Maltepe kuşatmasında rehin aldıkları Sibel karşısındaki tavrı… kuşatma altında teslim olmayı reddedip son mermisine kadar çatışma tavrı… hapishanede özgürlük tutkusundan hiç vazgeçmeme tavrı… herkese değer veren ama hiç kimseyi vazgeçilmez görmeyen kadro politikası… mülteciliği reddedişi…
*
Artık strateji netleşmiştir. Artık gereken bir partidir. Kah Ege’de, kah Karadeniz’dedir. Tütün üreticilerinin, çay üreticilerinin içindedir. Onlarla tartışmalar, konuşmalar da yapar, bir mitingin örgütlenmesi için afiş asmaya da çıkar… Sendikacıyla konuşur, aydınlarla buluşup tartışır, ordu içindeki subay çevreleriyle bir araya gelir… Hep, yoğun bir ideolojik mücadele, yoğun bir örgütlenme çabası içinde olur. Hiç kuşku yoktur ki, bu yoğun çaba, bu geniş ilişkiler ağı içindeki koşturmacası olmasaydı, ne kadar doğru olursa olsun, bir kaç yazı onu önder konumuna getirmezdi.
*
Kopuşların insanıdır Mahir. Ama bir kesintisizliği de savunur.
Sözü Mahir’e verelim…
“Türkiye’de Marksist hareket şerefli bir mücadele tarihine sahiptir.

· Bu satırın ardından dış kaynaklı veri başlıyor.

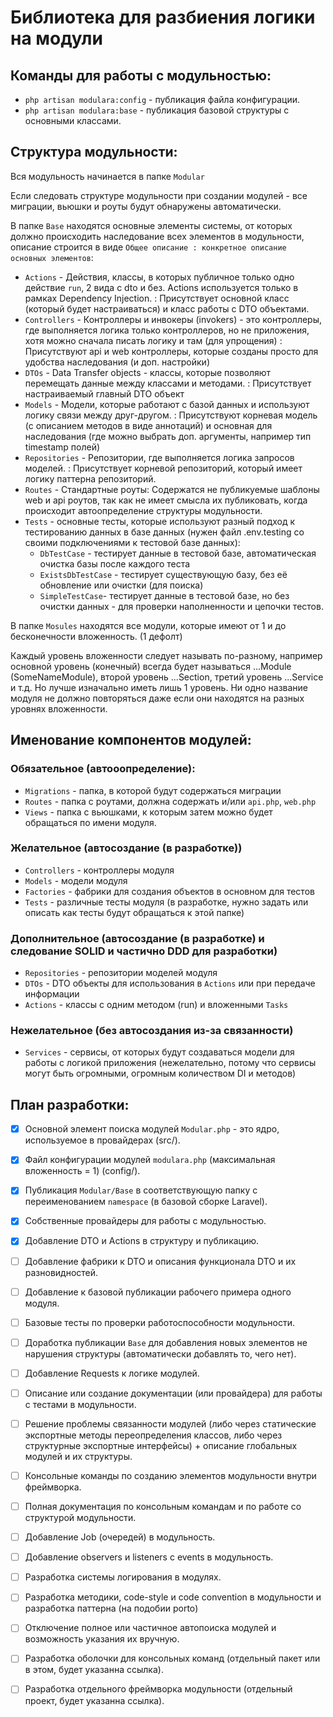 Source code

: # Библиотека для разбиения логики на модули

## Команды для работы с модульностью:

- `php artisan modulara:config` - публикация файла конфигурации.
- `php artisan modulara:base` - публикация базовой структуры с основными классами.

## Структура модульности:

Вся модульность начинается в папке `Modular`

Если следовать структуре модульности при создании модулей - все миграции, вьюшки и роуты будут обнаружены автоматически.

В папке `Base` находятся основные элементы системы, от которых должно происходить наследование всех элементов в модульности, 
описание строится в виде `Общее описание : конкретное описание основных элементов`:
- `Actions` - Действия, классы, в которых публичное только одно действие `run`, 2 вида с dto и без. Actions используется только в рамках Dependency Injection. : Присутствует основной класс (который будет настраиваться) и класс работы с DTO объектами.
- `Controllers` - Контроллеры и инвокеры (invokers) - это контроллеры, где выполняется логика только контроллеров, но не приложения, хотя можно сначала писать логику и там (для упрощения) : Присутствуют api и web контроллеры, которые созданы просто для удобства наследования (и доп. настройки)
- `DTOs` - Data Transfer objects - классы, которые позволяют перемещать данные между классами и методами. : Присутствует настраиваемый главный DTO объект
- `Models` - Модели, которые работают с базой данных и используют логику связи между друг-другом. : Присутствуют корневая модель (с описанием методов в виде аннотаций) и основная для наследования (где можно выбрать доп. аргументы, например тип timestamp полей)
- `Repositories` - Репозитории, где выполняется логика запросов моделей. : Присутствует корневой репозиторий, который имеет логику паттерна репозиторий.
- `Routes` - Стандартные роуты: Содержатся не публикуемые шаблоны web и api роутов, так как не имеет смысла их публиковать, когда происходит автоопределение структуры модульности.
- `Tests` - основные тесты, которые используют разный подход к тестированию данных в базе данных (нужен файл .env.testing со своими подключениями к тестовой базе данных): 
    - `DbTestCase` - тестирует данные в тестовой базе, автоматическая очистка базы после каждого теста 
    - `ExistsDbTestCase` - тестирует существующую базу, без её обновление или очистки (для поиска)
    - `SimpleTestCase`- тестирует данные в тестовой базе, но без очистки данных - для проверки наполненности и цепочки тестов.
  
В папке `Mosules` находятся все модули, которые имеют от 1 и до бесконечности вложенность. (1 дефолт)

Каждый уровень вложенности следует называть по-разному, например основной уровень (конечный) всегда будет называться ...Module (SomeNameModule), второй уровень ...Section, третий уровень ...Service и т.д. Но лучше изначально иметь лишь 1 уровень. Ни одно название модуля не должно повторяться даже если они находятся на разных уровнях вложенности.

## Именование компонентов модулей:

### Обязательное (автооопределение):

- `Migrations` - папка, в которой будут содержаться миграции
- `Routes` - папка с роутами, должна содержать и/или `api.php`, `web.php`
- `Views` - папка с вьюшками, к которым затем можно будет обращаться по имени модуля.

### Желательное (автосоздание (в разработке))

- `Controllers` - контроллеры модуля
- `Models` - модели модуля
- `Factories` - фабрики для создания объектов в основном для тестов  
- `Tests` - различные тесты модуля (в разработке, нужно задать или описать как тесты будут обращаться к этой папке) 

### Дополнительное (автосоздание (в разработке) и следование SOLID и частично DDD для разработки)  

- `Repositories` - репозитории моделей модуля
- `DTOs` - DTO объекты для использования в `Actions` или при передаче информации  
- `Actions` - классы с одним методом (run) и вложенными `Tasks`

### Нежелательное (без автосоздания из-за связанности)

- `Services` - сервисы, от которых будут создаваться модели для работы с логикой приложения (нежелательно, потому что сервисы могут быть огромными, огромным количеством DI и методов)

## План разработки:

- [x] Основной элемент поиска модулей `Modular.php` - это ядро, используемое в провайдерах (src/).
- [x] Файл конфигурации модулей `modulara.php` (максимальная вложенность = 1) (config/).
- [x] Публикация `Modular/Base` в соответствующую папку с переименованием `namespace` (в базовой сборке Laravel).
- [x] Собственные провайдеры для работы с модульностью.
- [x] Добавление DTO и Actions в структуру и публикацию.
- [ ] Добавление фабрики к DTO и описания функционала DTO и их разновидностей.
- [ ] Добавление к базовой публикации рабочего примера одного модуля.
- [ ] Базовые тесты по проверки работоспособности модульности.
- [ ] Доработка публикации `Base` для добавления новых элементов не нарушения структуры (автоматически добавлять то, чего нет).
- [ ] Добавление Requests к логике модулей.
- [ ] Описание или создание документации (или провайдера) для работы с тестами в модульности.
- [ ] Решение проблемы связанности модулей (либо через статические экспортные методы переопределения классов, либо через структурные экспортные интерфейсы) + описание глобальных модулей и их структуры.
- [ ] Консольные команды по созданию элементов модульности внутри фреймворка.
- [ ] Полная документация по консольным командам и по работе со структурой модульности.
- [ ] Добавление Job (очередей) в модульность.
- [ ] Добавление observers и listeners с events в модульность.
- [ ] Разработка системы логирования в модулях.
- [ ] Разработка методики, code-style и code convention в модульности и разработка паттерна (на подобии porto) 
- [ ] Отключение полное или частичное автопоиска модулей и возможность указания их вручную. 
- [ ] Разработка оболочки для консольных команд (отдельный пакет или в этом, будет указанна ссылка).
- [ ] Разработка отдельного фреймворка модульности (отдельный проект, будет указанна ссылка).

CHP ve DP yönetimlerinin karanlık yıllarında, siyasi irticanın en azgın olduğu yıllarda, Türkiyeli proleter devrimciler yiğitçe ve mertçe mücadeleler vermişlerdir. Türkiye proleter devrimci hareket içinde siyasi irticaya karşı baş eğmez bir mücadele içinde olan arkadaşlarımız, daima biz genç proleter devrimciler için örnek olmuşlar ve büyük değer taşımışlardır. Ama bu geçmişteki mücadelenin hatalarını eleştirmeyeceğimiz anlamına gelmez. Bugün ve yarın için doğru olan politika, dünün eleştirisinden çıkar.
Biz Türkiye’deki Marksist hareketin tarihine sonuna kadar saygılıyız. Ve onun devamı olarak kendimizi görmekteyiz.
(…)
Bugün, kim Leninizmin yüce bayrağını, hem teoride, hem sosyal pratikte emperyalizmin ve oportünizmin saldırılarını göğüsleyerek yükseklerde tutuyorsa, Türkiye’deki Marksist hareketin tarihi zincirinin haldeki halkası olur; devamı olur!..”
*
Yeni bir parti örgütler. Leninizm bayrağını onun önderliğindeki parti yukarıda tutmaktadır artık. Türkiye devrimci hareketinin tarihi zincirinin ana halkası o partidir artık.
*
Düşmanın Mahir’e saldırısı Maltepe, Kızıldere de dahil olmak üzere fiziki yok etme üzerine kuruludur. Bunu bir yerde başarır. Ama “bir yerde”… Sonra…
Kızıldere’nin yarattığı potansiyeli gördüğünde Mahir’e karşı ideolojik saldırısını artırmıştır.
Saldırısının Mahir ve parti-cephe üzerinde yoğunlaşması nedensiz değildir. Çünkü 1971 silahlı çıkışından bugüne istikrarını, kesintisizliğini koruyabilen tek çizgi Parti Cephe çizgisidir. Bu çizgi kendici yeniden üretme başarısını göstermiş, ve önderliğini de yaratmıştır.
*
Denizleri anmıştır yıllarca burjuvazi… Ama silahtan arındırılmış bir Deniz’dir bu. Gerçek Deniz değildir. Mahir’in adına ise adeta yasak konulmuştur. Düşman da iyi bilir ki, Mahir’in düşüncelerinin içinin boşaltılması mümkün değildir. Mahir, teorisiyle ve savaşıyla devrimin önderi olarak yaşamaktadır.